Your objective: The entries must be set down again word for word; no pictures belong in the copy.

Extracted records:
□ □ □ □

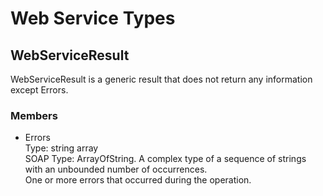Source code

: [title]: # (Web Service Types)
[tags]: # (web service, types)
[priority]: # (1)

# Web Service Types

## WebServiceResult

WebServiceResult is a generic result that does not return any information except
Errors.

### Members

- Errors  
    Type: string array  
    SOAP Type: ArrayOfString. A complex type of a sequence of strings with an
    unbounded number of occurrences.  
    One or more errors that occurred during the operation.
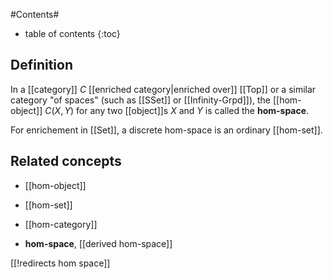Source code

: 
#Contents#
* table of contents
{:toc}


## Definition

In a [[category]] $C$ [[enriched category|enriched over]] [[Top]] or a similar category "of spaces" (such as [[SSet]] or [[Infinity-Grpd]]), the [[hom-object]] $C(X,Y)$ for any two [[object]]s $X$ and $Y$ is called the **hom-space**. 

For enrichement in [[Set]], a discrete hom-space is an ordinary [[hom-set]].

## Related concepts

* [[hom-object]]

* [[hom-set]]

* [[hom-category]]

* **hom-space**, [[derived hom-space]]


[[!redirects hom space]]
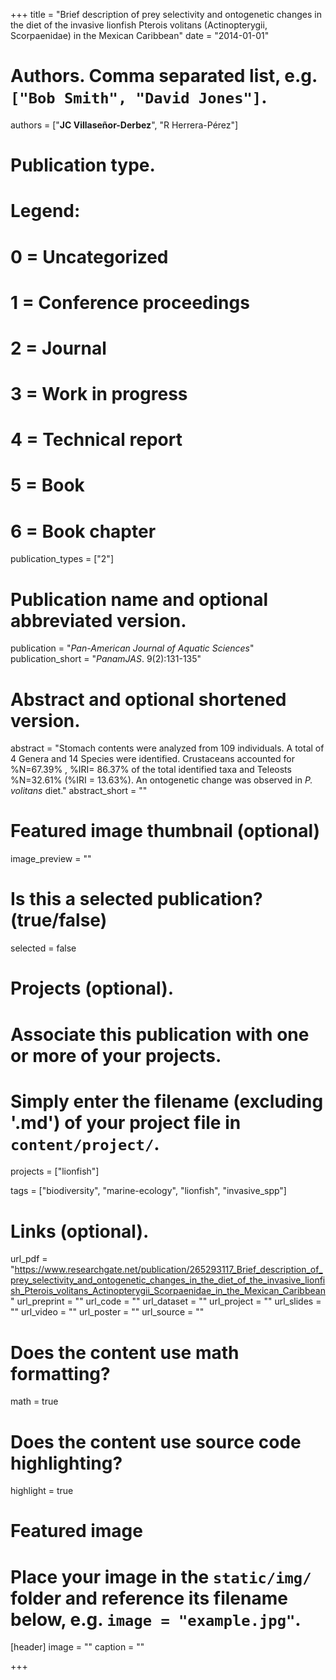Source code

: +++
title = "Brief description of prey selectivity and ontogenetic changes in the diet of the invasive lionfish Pterois volitans (Actinopterygii, Scorpaenidae) in the Mexican Caribbean"
date = "2014-01-01"

# Authors. Comma separated list, e.g. `["Bob Smith", "David Jones"]`.
authors = ["**JC Villaseñor-Derbez**", "R Herrera-Pérez"]

# Publication type.
# Legend:
# 0 = Uncategorized
# 1 = Conference proceedings
# 2 = Journal
# 3 = Work in progress
# 4 = Technical report
# 5 = Book
# 6 = Book chapter
publication_types = ["2"]

# Publication name and optional abbreviated version.
publication = "*Pan-American Journal of Aquatic Sciences*"
publication_short = "*PanamJAS*. 9(2):131-135"

# Abstract and optional shortened version.
abstract = "Stomach contents were analyzed from 109 individuals. A total of 4 Genera and 14 Species were identified. Crustaceans accounted for %N=67.39% , %IRI= 86.37% of the total identified taxa and Teleosts %N=32.61% (%IRI = 13.63%). An ontogenetic change was observed in *P. volitans* diet."
abstract_short = ""

# Featured image thumbnail (optional)
image_preview = ""

# Is this a selected publication? (true/false)
selected = false

# Projects (optional).
#   Associate this publication with one or more of your projects.
#   Simply enter the filename (excluding '.md') of your project file in `content/project/`.
projects = ["lionfish"]

tags = ["biodiversity", "marine-ecology", "lionfish", "invasive_spp"]

# Links (optional).
url_pdf = "https://www.researchgate.net/publication/265293117_Brief_description_of_prey_selectivity_and_ontogenetic_changes_in_the_diet_of_the_invasive_lionfish_Pterois_volitans_Actinopterygii_Scorpaenidae_in_the_Mexican_Caribbean"
url_preprint = ""
url_code = ""
url_dataset = ""
url_project = ""
url_slides = ""
url_video = ""
url_poster = ""
url_source = ""

# Does the content use math formatting?
math = true

# Does the content use source code highlighting?
highlight = true

# Featured image
# Place your image in the `static/img/` folder and reference its filename below, e.g. `image = "example.jpg"`.
[header]
image = ""
caption = ""

+++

□ □ □ □

Task answer:
Source code

: [title]: # (Web Service Types)
[tags]: # (web service, types)
[priority]: # (1)

# Web Service Types

## WebServiceResult

WebServiceResult is a generic result that does not return any information except
Errors.

### Members

- Errors  
    Type: string array  
    SOAP Type: ArrayOfString. A complex type of a sequence of strings with an
    unbounded number of occurrences.  
    One or more errors that occurred during the operation.
Source code

: 
#Contents#
* table of contents
{:toc}


## Definition

In a [[category]] $C$ [[enriched category|enriched over]] [[Top]] or a similar category "of spaces" (such as [[SSet]] or [[Infinity-Grpd]]), the [[hom-object]] $C(X,Y)$ for any two [[object]]s $X$ and $Y$ is called the **hom-space**. 

For enrichement in [[Set]], a discrete hom-space is an ordinary [[hom-set]].

## Related concepts

* [[hom-object]]

* [[hom-set]]

* [[hom-category]]

* **hom-space**, [[derived hom-space]]


[[!redirects hom space]]
Source code

: +++
title = "Brief description of prey selectivity and ontogenetic changes in the diet of the invasive lionfish Pterois volitans (Actinopterygii, Scorpaenidae) in the Mexican Caribbean"
date = "2014-01-01"

# Authors. Comma separated list, e.g. `["Bob Smith", "David Jones"]`.
authors = ["**JC Villaseñor-Derbez**", "R Herrera-Pérez"]

# Publication type.
# Legend:
# 0 = Uncategorized
# 1 = Conference proceedings
# 2 = Journal
# 3 = Work in progress
# 4 = Technical report
# 5 = Book
# 6 = Book chapter
publication_types = ["2"]

# Publication name and optional abbreviated version.
publication = "*Pan-American Journal of Aquatic Sciences*"
publication_short = "*PanamJAS*. 9(2):131-135"

# Abstract and optional shortened version.
abstract = "Stomach contents were analyzed from 109 individuals. A total of 4 Genera and 14 Species were identified. Crustaceans accounted for %N=67.39% , %IRI= 86.37% of the total identified taxa and Teleosts %N=32.61% (%IRI = 13.63%). An ontogenetic change was observed in *P. volitans* diet."
abstract_short = ""

# Featured image thumbnail (optional)
image_preview = ""

# Is this a selected publication? (true/false)
selected = false

# Projects (optional).
#   Associate this publication with one or more of your projects.
#   Simply enter the filename (excluding '.md') of your project file in `content/project/`.
projects = ["lionfish"]

tags = ["biodiversity", "marine-ecology", "lionfish", "invasive_spp"]

# Links (optional).
url_pdf = "https://www.researchgate.net/publication/265293117_Brief_description_of_prey_selectivity_and_ontogenetic_changes_in_the_diet_of_the_invasive_lionfish_Pterois_volitans_Actinopterygii_Scorpaenidae_in_the_Mexican_Caribbean"
url_preprint = ""
url_code = ""
url_dataset = ""
url_project = ""
url_slides = ""
url_video = ""
url_poster = ""
url_source = ""

# Does the content use math formatting?
math = true

# Does the content use source code highlighting?
highlight = true

# Featured image
# Place your image in the `static/img/` folder and reference its filename below, e.g. `image = "example.jpg"`.
[header]
image = ""
caption = ""

+++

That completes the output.